(Recorded data)
>>>>

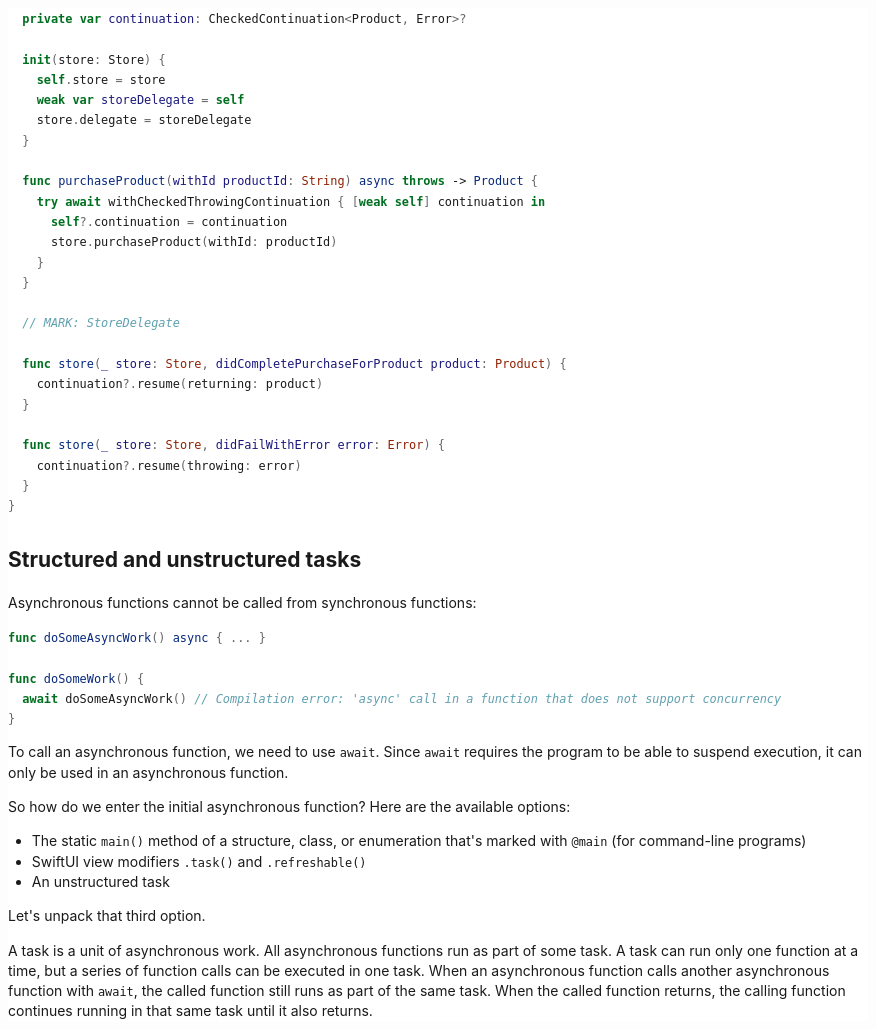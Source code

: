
 ```swift
  private var continuation: CheckedContinuation<Product, Error>?

  init(store: Store) {
    self.store = store
    weak var storeDelegate = self
    store.delegate = storeDelegate
  }

  func purchaseProduct(withId productId: String) async throws -> Product {
    try await withCheckedThrowingContinuation { [weak self] continuation in
      self?.continuation = continuation
      store.purchaseProduct(withId: productId)
    }
  }

  // MARK: StoreDelegate

  func store(_ store: Store, didCompletePurchaseForProduct product: Product) {
    continuation?.resume(returning: product)
  }

  func store(_ store: Store, didFailWithError error: Error) {
    continuation?.resume(throwing: error)
  }
}
```


Structured and unstructured tasks
---------------------------------

Asynchronous functions cannot be called from synchronous functions:
```swift
func doSomeAsyncWork() async { ... }

func doSomeWork() {
  await doSomeAsyncWork() // Compilation error: 'async' call in a function that does not support concurrency
}
```

To call an asynchronous function, we need to use `await`. Since `await` requires the program to be able to suspend execution, it can only be used in an asynchronous function.

So how do we enter the initial asynchronous function? Here are the available options:
- The static `main()` method of a structure, class, or enumeration that's marked with `@main` (for command-line programs)
- SwiftUI view modifiers `.task()` and `.refreshable()`
- An unstructured task

Let's unpack that third option.

A task is a unit of asynchronous work. All asynchronous functions run as part of some task. A task can run only one function at a time, but a series of function calls can be executed in one task. When an asynchronous function calls another asynchronous function with `await`, the called function still runs as part of the same task. When the called function returns, the calling function continues running in that same task until it also returns.
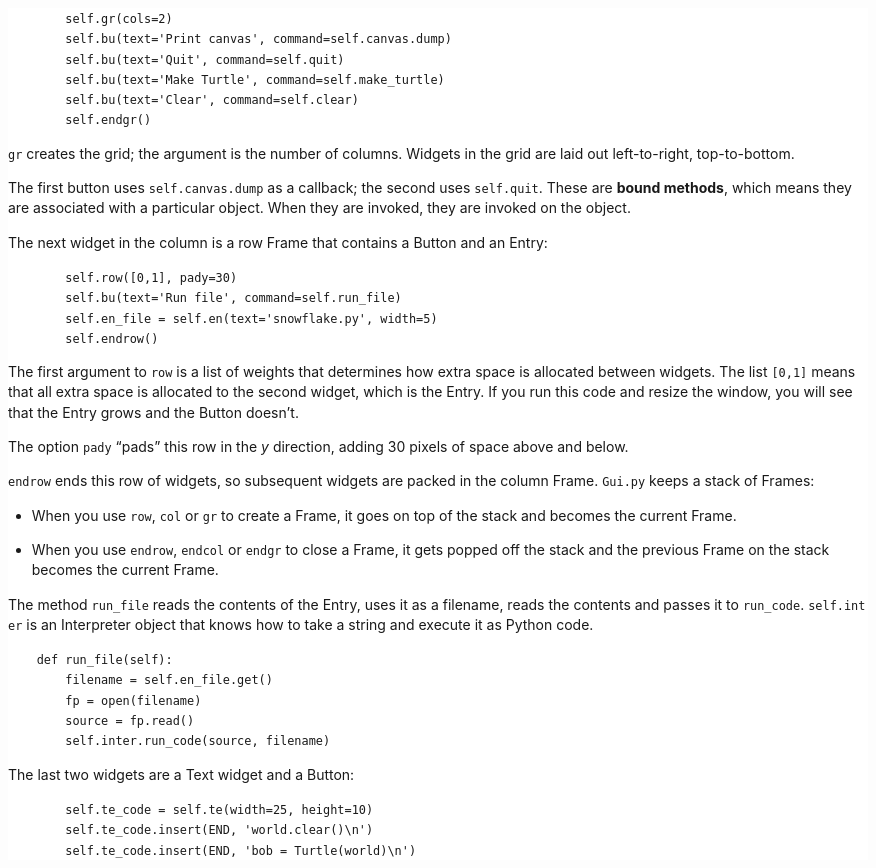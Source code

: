             self.gr(cols=2)
            self.bu(text='Print canvas', command=self.canvas.dump)
            self.bu(text='Quit', command=self.quit)
            self.bu(text='Make Turtle', command=self.make_turtle)
            self.bu(text='Clear', command=self.clear)
            self.endgr()

`gr` creates the grid; the argument is the number of columns. Widgets in
the grid are laid out left-to-right, top-to-bottom.

The first button uses `self.canvas.dump` as a callback; the second uses
`self.quit`. These are **bound methods**, which means they are
associated with a particular object. When they are invoked, they are
invoked on the object.

The next widget in the column is a row Frame that contains a Button and
an Entry:

            self.row([0,1], pady=30)
            self.bu(text='Run file', command=self.run_file)
            self.en_file = self.en(text='snowflake.py', width=5)
            self.endrow()

The first argument to `row` is a list of weights that determines how
extra space is allocated between widgets. The list `[0,1]` means that
all extra space is allocated to the second widget, which is the Entry.
If you run this code and resize the window, you will see that the Entry
grows and the Button doesn’t.

The option `pady` “pads” this row in the $y$ direction, adding 30 pixels
of space above and below.

`endrow` ends this row of widgets, so subsequent widgets are packed in
the column Frame. `Gui.py` keeps a stack of Frames:

-   When you use `row`, `col` or `gr` to create a Frame, it goes on top
    of the stack and becomes the current Frame.

-   When you use `endrow`, `endcol` or `endgr` to close a Frame, it gets
    popped off the stack and the previous Frame on the stack becomes the
    current Frame.

The method `run_file` reads the contents of the Entry, uses it as a
filename, reads the contents and passes it to `run_code`. `self.inter`
is an Interpreter object that knows how to take a string and execute it
as Python code.

        def run_file(self):
            filename = self.en_file.get()
            fp = open(filename)
            source = fp.read()
            self.inter.run_code(source, filename)

The last two widgets are a Text widget and a Button:

            self.te_code = self.te(width=25, height=10)
            self.te_code.insert(END, 'world.clear()\n')
            self.te_code.insert(END, 'bob = Turtle(world)\n')


[^1]: See <http://wikipedia.org/wiki/Vector_graphics_editor>.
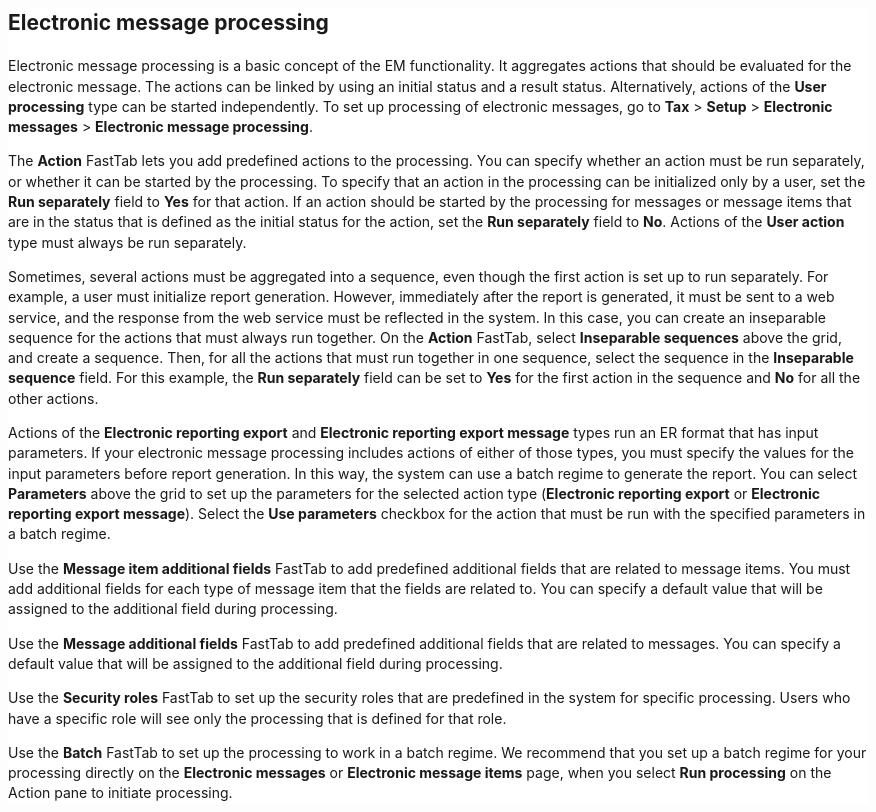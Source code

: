 ## <a id="processing"></a>Electronic message processing

Electronic message processing is a basic concept of the EM functionality. It aggregates actions that should be evaluated for the electronic message. The actions can be linked by using an initial status and a result status. Alternatively, actions of the **User processing** type can be started independently. To set up processing of electronic messages, go to **Tax** \> **Setup** \> **Electronic messages** \> **Electronic message processing**.

The **Action** FastTab lets you add predefined actions to the processing. You can specify whether an action must be run separately, or whether it can be started by the processing. To specify that an action in the processing can be initialized only by a user, set the **Run separately** field to **Yes** for that action. If an action should be started by the processing for messages or message items that are in the status that is defined as the initial status for the action, set the **Run separately** field to **No**. Actions of the **User action** type must always be run separately.

Sometimes, several actions must be aggregated into a sequence, even though the first action is set up to run separately. For example, a user must initialize report generation. However, immediately after the report is generated, it must be sent to a web service, and the response from the web service must be reflected in the system. In this case, you can create an inseparable sequence for the actions that must always run together. On the **Action** FastTab, select **Inseparable sequences** above the grid, and create a sequence. Then, for all the actions that must run together in one sequence, select the sequence in the **Inseparable sequence** field. For this example, the **Run separately** field can be set to **Yes** for the first action in the sequence and **No** for all the other actions.

Actions of the **Electronic reporting export** and **Electronic reporting export message** types run an ER format that has input parameters. If your electronic message processing includes actions of either of those types, you must specify the values for the input parameters before report generation. In this way, the system can use a batch regime to generate the report. You can select **Parameters** above the grid to set up the parameters for the selected action type (**Electronic reporting export** or **Electronic reporting export message**). Select the **Use parameters** checkbox for the action that must be run with the specified parameters in a batch regime.

Use the **Message item additional fields** FastTab to add predefined additional fields that are related to message items. You must add additional fields for each type of message item that the fields are related to. You can specify a default value that will be assigned to the additional field during processing.

Use the **Message additional fields** FastTab to add predefined additional fields that are related to messages. You can specify a default value that will be assigned to the additional field during processing.

Use the **Security roles** FastTab to set up the security roles that are predefined in the system for specific processing. Users who have a specific role will see only the processing that is defined for that role.

Use the **Batch** FastTab to set up the processing to work in a batch regime. We recommend that you set up a batch regime for your processing directly on the **Electronic messages** or **Electronic message items** page, when you select **Run processing** on the Action pane to initiate processing.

<<<<

* **What this task involves**: Copy out all the lines of the records that include "argument".

* **Response for this exercise**:
`gr` creates the grid; the argument is the number of columns. Widgets in
The first argument to `row` is a list of weights that determines how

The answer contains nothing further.